Department of Ed Gets It Wrong on New Pay As You Earn Calculations

Blog Post
July 18, 2012

On Tuesday, the U.S. Department of Education proposed regulations for its new Pay as You Earn (PAYE) student loan repayment plan. The Obama Administration announced the new repayment option for federal student loans last year and the newly-released rules detail how it will work and who is eligible. But a quick look at the document reveals a few problems in how the Department is explaining this new program.

First, some background. The new Pay As You Earn plan adds to the two existing repayment options (Income Contingent Repayment, or ICR, and Income Based Repayment, IBR) that allow borrowers to pay back student loans based on their income. Under the existing IBR plan, borrowers who qualify for partial financial hardship – defined as having a loan payment higher than 15 percent of the borrower’s adjusted gross income after subtracting 150 percent of the household poverty threshold – make payments equal to 15 percent of their income minus the  poverty threshold. The government forgives any remaining unpaid loan balance after 25 years.
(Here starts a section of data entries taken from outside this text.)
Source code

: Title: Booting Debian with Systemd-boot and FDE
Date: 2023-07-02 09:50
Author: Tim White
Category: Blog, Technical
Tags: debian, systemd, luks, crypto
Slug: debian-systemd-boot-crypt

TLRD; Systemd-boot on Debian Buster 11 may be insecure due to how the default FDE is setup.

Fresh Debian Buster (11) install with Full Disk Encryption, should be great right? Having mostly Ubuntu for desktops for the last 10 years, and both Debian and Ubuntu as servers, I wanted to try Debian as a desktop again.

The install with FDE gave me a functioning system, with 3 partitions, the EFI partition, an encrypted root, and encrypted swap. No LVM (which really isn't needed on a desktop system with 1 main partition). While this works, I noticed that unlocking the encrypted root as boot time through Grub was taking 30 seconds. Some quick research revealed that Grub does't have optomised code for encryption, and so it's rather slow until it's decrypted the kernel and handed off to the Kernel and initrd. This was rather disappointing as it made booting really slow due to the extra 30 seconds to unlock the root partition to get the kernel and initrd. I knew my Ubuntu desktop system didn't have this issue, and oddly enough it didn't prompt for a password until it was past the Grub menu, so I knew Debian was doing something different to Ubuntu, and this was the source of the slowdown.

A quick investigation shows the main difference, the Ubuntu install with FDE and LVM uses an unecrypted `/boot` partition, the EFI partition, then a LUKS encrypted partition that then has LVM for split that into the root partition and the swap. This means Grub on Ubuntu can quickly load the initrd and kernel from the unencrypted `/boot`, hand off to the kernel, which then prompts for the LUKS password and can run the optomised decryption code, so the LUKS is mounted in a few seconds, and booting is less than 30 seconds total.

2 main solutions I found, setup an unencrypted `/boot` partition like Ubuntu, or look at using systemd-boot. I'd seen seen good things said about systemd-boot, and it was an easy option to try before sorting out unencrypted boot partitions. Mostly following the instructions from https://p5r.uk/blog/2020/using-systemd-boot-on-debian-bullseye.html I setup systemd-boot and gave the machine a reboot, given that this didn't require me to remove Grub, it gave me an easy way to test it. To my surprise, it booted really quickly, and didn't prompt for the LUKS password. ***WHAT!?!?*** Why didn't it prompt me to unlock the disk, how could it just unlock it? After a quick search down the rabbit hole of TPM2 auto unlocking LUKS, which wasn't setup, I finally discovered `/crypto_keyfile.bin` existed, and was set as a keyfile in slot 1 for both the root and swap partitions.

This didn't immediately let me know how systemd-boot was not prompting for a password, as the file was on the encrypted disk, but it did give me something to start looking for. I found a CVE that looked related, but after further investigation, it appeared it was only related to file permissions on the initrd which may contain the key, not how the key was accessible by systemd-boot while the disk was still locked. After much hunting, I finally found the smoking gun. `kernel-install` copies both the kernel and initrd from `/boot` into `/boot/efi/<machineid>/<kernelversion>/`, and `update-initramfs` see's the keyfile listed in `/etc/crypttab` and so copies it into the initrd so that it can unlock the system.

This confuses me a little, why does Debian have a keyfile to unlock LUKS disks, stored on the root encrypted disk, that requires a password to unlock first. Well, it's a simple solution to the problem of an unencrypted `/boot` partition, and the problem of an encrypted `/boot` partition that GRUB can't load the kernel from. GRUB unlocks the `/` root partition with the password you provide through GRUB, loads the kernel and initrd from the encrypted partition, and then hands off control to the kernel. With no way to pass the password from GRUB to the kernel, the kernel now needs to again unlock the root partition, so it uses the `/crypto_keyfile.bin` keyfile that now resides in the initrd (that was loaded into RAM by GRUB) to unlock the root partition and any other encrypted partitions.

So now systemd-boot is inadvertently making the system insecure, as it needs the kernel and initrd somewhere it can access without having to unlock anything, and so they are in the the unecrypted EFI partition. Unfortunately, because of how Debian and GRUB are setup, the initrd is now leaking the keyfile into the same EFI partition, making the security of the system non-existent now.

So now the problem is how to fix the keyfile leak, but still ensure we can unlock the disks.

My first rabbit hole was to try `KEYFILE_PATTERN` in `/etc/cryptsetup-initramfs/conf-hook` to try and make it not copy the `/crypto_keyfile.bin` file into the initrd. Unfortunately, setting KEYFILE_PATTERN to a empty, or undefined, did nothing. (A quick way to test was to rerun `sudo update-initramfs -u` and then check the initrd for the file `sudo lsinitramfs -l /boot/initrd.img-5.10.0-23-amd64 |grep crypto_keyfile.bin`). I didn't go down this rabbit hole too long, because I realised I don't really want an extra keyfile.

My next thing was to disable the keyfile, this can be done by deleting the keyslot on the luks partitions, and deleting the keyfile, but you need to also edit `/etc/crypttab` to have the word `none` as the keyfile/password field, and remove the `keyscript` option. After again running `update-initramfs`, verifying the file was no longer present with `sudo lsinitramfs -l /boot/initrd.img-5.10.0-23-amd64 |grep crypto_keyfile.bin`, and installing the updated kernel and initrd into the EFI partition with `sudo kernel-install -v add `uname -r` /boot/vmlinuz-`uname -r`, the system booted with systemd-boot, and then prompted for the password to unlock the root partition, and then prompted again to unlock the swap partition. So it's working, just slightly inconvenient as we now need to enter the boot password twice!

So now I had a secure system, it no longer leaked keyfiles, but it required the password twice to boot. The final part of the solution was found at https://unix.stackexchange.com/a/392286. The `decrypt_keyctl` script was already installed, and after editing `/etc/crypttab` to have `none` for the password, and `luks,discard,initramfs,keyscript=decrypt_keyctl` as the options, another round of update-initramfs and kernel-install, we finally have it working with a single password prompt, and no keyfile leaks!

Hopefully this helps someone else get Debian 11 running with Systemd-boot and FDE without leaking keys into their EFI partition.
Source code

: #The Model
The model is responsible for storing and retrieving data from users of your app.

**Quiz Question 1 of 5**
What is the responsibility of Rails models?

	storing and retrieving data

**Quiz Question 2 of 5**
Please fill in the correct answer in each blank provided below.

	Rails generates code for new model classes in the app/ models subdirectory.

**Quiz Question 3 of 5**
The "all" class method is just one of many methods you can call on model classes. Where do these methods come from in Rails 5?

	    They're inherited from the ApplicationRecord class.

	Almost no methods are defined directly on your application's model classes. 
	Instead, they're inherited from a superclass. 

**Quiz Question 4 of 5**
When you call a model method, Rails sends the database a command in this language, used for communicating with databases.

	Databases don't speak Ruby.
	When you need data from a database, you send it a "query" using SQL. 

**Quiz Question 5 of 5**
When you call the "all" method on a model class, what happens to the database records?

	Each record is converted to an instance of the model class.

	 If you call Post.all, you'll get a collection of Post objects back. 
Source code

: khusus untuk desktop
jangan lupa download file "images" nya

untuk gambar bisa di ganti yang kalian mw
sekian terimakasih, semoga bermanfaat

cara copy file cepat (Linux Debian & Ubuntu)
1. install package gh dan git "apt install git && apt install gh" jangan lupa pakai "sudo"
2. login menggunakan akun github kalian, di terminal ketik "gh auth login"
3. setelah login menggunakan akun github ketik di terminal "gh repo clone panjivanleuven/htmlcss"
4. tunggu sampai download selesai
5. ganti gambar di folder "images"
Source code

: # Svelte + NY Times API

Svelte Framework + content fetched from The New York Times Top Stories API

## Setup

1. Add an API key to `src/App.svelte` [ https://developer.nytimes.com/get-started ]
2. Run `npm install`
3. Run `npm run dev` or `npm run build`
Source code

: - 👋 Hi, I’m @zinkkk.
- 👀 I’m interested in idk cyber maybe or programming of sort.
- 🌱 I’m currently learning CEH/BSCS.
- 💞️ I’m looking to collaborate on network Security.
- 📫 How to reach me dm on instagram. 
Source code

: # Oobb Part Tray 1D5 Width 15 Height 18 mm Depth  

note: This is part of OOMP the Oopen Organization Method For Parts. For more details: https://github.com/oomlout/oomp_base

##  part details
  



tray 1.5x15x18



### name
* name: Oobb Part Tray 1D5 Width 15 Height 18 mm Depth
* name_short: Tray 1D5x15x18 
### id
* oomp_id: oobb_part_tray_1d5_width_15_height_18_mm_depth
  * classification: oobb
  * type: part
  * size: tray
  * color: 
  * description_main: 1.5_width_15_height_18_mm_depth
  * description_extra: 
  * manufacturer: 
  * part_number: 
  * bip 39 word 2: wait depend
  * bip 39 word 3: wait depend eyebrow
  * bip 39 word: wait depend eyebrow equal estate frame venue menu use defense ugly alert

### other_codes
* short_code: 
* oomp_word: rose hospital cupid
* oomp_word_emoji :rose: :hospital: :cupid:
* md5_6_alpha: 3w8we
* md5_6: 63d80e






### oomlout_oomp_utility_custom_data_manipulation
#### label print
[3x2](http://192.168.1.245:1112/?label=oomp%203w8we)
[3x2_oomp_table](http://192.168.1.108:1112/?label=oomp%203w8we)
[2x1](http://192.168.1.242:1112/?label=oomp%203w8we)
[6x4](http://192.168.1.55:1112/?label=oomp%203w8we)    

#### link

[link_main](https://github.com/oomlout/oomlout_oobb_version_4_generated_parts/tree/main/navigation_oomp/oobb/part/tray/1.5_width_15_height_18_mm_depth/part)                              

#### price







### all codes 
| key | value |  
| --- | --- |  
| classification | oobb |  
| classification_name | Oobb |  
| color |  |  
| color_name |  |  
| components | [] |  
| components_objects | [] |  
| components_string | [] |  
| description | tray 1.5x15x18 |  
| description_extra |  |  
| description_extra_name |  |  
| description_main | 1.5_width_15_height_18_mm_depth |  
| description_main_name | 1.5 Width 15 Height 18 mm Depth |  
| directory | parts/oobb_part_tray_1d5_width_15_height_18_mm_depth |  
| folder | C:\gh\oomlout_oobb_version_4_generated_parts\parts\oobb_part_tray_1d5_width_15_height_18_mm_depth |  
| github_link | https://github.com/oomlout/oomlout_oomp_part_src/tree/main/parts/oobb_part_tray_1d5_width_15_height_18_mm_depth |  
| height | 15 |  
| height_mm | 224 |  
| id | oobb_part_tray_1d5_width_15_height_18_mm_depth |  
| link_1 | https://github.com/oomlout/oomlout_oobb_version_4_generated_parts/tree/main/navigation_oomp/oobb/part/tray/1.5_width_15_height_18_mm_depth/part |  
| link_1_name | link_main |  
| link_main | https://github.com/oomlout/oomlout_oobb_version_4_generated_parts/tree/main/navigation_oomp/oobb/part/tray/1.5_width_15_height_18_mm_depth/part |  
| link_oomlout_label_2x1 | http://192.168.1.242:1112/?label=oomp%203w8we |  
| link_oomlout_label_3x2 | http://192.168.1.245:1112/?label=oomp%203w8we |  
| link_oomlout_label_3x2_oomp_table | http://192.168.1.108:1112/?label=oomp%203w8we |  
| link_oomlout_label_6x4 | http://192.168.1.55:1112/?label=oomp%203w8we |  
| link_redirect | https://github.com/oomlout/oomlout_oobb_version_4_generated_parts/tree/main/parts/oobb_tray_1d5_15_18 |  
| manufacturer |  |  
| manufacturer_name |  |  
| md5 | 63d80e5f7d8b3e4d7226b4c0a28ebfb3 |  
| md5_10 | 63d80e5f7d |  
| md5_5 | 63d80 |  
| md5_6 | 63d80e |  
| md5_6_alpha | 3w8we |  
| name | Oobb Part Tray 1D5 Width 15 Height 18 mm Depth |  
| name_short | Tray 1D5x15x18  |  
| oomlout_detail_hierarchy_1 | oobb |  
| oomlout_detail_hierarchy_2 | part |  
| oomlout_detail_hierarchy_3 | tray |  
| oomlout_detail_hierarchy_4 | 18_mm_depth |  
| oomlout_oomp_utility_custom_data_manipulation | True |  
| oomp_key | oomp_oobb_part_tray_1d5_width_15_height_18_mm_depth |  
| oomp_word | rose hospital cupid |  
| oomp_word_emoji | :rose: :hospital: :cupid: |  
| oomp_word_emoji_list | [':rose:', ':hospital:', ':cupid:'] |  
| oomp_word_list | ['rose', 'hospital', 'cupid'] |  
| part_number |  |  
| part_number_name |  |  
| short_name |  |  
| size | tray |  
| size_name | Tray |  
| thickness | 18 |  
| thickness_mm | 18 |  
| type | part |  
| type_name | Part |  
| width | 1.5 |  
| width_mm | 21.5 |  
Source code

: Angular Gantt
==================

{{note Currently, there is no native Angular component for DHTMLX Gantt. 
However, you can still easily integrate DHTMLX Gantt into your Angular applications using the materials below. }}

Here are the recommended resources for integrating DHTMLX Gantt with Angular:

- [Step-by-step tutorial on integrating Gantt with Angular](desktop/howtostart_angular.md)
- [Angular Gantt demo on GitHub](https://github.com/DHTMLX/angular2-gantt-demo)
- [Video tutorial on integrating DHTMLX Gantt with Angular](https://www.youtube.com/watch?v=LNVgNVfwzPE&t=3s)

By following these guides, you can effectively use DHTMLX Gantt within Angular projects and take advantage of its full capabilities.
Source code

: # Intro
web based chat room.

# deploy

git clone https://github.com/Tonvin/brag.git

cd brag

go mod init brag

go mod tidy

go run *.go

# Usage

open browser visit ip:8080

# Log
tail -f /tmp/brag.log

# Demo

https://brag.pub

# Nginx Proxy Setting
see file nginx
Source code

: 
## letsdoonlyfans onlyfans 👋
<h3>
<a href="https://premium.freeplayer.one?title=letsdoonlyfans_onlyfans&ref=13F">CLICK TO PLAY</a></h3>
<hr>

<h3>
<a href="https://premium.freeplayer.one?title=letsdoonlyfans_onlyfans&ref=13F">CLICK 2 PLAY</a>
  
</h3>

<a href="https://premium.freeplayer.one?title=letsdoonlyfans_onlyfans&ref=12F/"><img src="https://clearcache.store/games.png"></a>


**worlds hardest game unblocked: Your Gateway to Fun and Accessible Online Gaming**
Under a 2010 law, those numbers are set to change for new borrowers in 2014 and thereafter.  Specifically, the 15 percent rate is cut to 10 percent, and unpaid loan balances are forgiven after 20 years rather than 25. The Administration’s Pay As You Earn plan effectively makes borrowers who took out an initial loan in 2008 and a subsequent loan in 2011 or later eligible for this plan immediately. (Technically, the Administration is using its regulatory authority to tweak the Income Contingent Repayment (ICR) plan to create the Pay As You Earn Plan.)

In the rules released this week, the Department provided an example of how the PAYE plan, which they say is more generous than the existing income based repayment system, would benefit a hypothetical borrower, Jesse.  A table in the regulations illustrates Jesse’s life: he leaves school with $40,000 in federal loans, gets married, and has a child in his fifth year of work, with a second child born in his seventh year. The plan compares what Jesse would pay on his loans under the old IBR plan and the new PAYE plan. But this illustration is misleading on a number of counts.

Over the course of the 25-year illustration, the Department of Education never accounts for an inflationary increase in the poverty threshold that Jesse can claim when calculating his loan payment. This dramatically affects how much Jesse will pay every month because as the federal poverty threshold grows with inflation, Jesse can exclude more of his income each year in the IBR calculation.

 In fact, over the last twenty years, the individual poverty exemption has increased at an average rate of 2.5 percent annually. Over that same period of time, the annual exemption for each additional member of a household increased at a rate of 2.6 percent. That means that by the 25th year of Jesse’s payment under the existing IBR plan, the size of the federal poverty exemption would have nearly doubled from his first year.

The table below shows how much Jesse would really pay, using all the same calculations that the Department uses, but making annual inflationary adjustments to the poverty exemption.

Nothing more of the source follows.